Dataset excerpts
+ + + +

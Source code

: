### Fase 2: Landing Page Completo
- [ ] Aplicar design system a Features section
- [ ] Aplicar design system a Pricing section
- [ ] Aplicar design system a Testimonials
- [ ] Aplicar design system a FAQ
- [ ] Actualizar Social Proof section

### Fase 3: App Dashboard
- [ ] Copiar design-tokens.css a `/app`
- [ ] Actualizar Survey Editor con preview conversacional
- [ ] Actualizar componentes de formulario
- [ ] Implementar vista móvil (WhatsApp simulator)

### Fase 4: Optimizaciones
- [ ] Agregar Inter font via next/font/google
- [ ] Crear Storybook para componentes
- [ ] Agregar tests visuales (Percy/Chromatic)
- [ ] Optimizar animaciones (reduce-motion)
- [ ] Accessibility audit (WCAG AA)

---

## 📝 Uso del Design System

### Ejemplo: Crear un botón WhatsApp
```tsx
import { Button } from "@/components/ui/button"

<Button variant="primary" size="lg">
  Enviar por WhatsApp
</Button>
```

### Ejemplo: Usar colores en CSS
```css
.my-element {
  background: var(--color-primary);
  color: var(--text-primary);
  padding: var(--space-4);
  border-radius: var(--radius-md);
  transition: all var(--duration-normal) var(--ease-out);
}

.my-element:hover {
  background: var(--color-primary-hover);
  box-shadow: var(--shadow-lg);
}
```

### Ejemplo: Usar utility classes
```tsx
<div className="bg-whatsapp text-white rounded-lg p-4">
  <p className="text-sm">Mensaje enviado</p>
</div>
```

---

+ + + +

* _Problem to solve_
Give back the line containing "## 📝 Uso del Design System" and all the lines after it through the end of the records, unchanged.

* _Response_
## 📝 Uso del Design System

### Ejemplo: Crear un botón WhatsApp
```tsx
import { Button } from "@/components/ui/button"

<Button variant="primary" size="lg">
  Enviar por WhatsApp
</Button>
```

### Ejemplo: Usar colores en CSS
```css
.my-element {
  background: var(--color-primary);
  color: var(--text-primary);
  padding: var(--space-4);
  border-radius: var(--radius-md);
  transition: all var(--duration-normal) var(--ease-out);
}

.my-element:hover {
  background: var(--color-primary-hover);
  box-shadow: var(--shadow-lg);
}
```

### Ejemplo: Usar utility classes
```tsx
<div className="bg-whatsapp text-white rounded-lg p-4">
  <p className="text-sm">Mensaje enviado</p>
</div>
```

---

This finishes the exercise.